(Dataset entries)

►

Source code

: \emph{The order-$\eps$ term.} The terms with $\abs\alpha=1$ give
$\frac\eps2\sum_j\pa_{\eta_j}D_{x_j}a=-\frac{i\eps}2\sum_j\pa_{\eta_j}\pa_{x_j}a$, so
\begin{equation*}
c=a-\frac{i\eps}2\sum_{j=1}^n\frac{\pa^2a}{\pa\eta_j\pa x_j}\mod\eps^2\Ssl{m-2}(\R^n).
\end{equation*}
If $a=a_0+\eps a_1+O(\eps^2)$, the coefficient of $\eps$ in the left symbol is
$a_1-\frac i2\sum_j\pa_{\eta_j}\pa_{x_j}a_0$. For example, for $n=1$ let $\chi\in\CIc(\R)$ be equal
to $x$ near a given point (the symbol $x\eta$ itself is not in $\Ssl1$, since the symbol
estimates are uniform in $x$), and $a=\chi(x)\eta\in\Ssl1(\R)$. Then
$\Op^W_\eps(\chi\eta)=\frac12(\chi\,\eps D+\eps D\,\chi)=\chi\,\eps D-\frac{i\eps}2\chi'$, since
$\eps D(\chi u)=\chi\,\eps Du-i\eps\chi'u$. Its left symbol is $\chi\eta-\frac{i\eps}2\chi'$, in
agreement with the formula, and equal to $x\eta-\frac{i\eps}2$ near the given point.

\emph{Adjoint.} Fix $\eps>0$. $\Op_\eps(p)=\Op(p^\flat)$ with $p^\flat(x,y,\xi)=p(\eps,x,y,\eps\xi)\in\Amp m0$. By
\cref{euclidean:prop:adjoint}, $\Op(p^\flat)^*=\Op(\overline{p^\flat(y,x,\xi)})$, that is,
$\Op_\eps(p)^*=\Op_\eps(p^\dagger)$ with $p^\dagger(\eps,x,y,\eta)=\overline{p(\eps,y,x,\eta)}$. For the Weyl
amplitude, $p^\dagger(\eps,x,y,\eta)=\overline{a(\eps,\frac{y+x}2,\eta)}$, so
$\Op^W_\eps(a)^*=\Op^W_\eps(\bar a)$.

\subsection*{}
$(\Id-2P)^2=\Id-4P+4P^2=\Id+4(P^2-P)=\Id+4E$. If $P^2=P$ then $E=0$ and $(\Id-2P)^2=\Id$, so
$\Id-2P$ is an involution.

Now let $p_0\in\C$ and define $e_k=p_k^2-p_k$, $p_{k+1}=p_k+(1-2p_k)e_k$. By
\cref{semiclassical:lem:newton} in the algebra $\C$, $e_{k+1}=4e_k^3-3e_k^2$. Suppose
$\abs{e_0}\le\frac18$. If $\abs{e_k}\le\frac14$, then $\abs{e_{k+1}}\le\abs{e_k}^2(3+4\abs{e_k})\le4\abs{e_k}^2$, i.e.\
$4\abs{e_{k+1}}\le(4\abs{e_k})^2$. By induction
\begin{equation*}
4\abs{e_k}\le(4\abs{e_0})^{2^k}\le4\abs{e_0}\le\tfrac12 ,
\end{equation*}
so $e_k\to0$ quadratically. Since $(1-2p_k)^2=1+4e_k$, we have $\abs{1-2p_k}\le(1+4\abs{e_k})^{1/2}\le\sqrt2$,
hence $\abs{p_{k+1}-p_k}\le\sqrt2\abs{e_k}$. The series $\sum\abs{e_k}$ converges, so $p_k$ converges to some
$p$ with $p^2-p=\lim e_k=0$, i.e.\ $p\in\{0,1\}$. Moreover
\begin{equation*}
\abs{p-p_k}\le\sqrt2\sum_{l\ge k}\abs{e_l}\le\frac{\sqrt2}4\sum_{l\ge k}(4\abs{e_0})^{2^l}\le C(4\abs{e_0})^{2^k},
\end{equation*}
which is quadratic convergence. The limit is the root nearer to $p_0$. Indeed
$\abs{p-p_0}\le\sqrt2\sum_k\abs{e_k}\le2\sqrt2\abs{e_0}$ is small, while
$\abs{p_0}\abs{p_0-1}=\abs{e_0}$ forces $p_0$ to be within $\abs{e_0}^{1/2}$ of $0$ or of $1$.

◄
►

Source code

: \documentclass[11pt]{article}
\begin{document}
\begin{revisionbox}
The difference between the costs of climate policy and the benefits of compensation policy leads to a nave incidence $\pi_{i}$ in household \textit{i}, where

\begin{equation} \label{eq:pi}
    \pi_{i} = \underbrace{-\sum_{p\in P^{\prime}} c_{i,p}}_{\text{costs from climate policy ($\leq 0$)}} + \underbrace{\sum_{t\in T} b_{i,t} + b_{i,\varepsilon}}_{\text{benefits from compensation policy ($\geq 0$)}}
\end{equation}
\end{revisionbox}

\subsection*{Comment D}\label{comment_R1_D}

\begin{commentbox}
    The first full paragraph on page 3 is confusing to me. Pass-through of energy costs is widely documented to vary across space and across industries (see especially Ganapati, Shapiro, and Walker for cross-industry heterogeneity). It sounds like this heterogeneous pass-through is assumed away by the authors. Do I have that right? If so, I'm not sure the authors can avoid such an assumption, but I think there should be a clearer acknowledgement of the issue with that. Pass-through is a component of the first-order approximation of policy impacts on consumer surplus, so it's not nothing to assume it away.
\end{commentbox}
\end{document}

◄
►

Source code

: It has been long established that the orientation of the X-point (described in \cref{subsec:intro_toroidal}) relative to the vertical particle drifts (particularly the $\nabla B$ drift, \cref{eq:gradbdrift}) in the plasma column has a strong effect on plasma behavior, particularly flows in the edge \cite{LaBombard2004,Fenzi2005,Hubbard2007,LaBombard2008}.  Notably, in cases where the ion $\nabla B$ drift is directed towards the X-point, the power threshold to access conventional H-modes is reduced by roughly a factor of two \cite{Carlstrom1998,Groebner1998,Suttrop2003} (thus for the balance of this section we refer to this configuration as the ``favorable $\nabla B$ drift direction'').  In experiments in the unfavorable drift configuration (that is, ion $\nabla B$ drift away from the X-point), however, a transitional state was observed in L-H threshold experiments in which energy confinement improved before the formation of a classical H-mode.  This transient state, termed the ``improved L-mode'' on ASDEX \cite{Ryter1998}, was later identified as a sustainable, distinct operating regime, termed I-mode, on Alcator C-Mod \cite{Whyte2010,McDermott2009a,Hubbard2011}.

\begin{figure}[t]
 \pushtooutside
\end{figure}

◄

YOUR ASSIGNMENT>
Wherever the string "dagger" appears in the records, copy the whole line.

WORKED SOLUTION>
$\Op_\eps(p)^*=\Op_\eps(p^\dagger)$ with $p^\dagger(\eps,x,y,\eta)=\overline{p(\eps,y,x,\eta)}$. For the Weyl
amplitude, $p^\dagger(\eps,x,y,\eta)=\overline{a(\eps,\frac{y+x}2,\eta)}$, so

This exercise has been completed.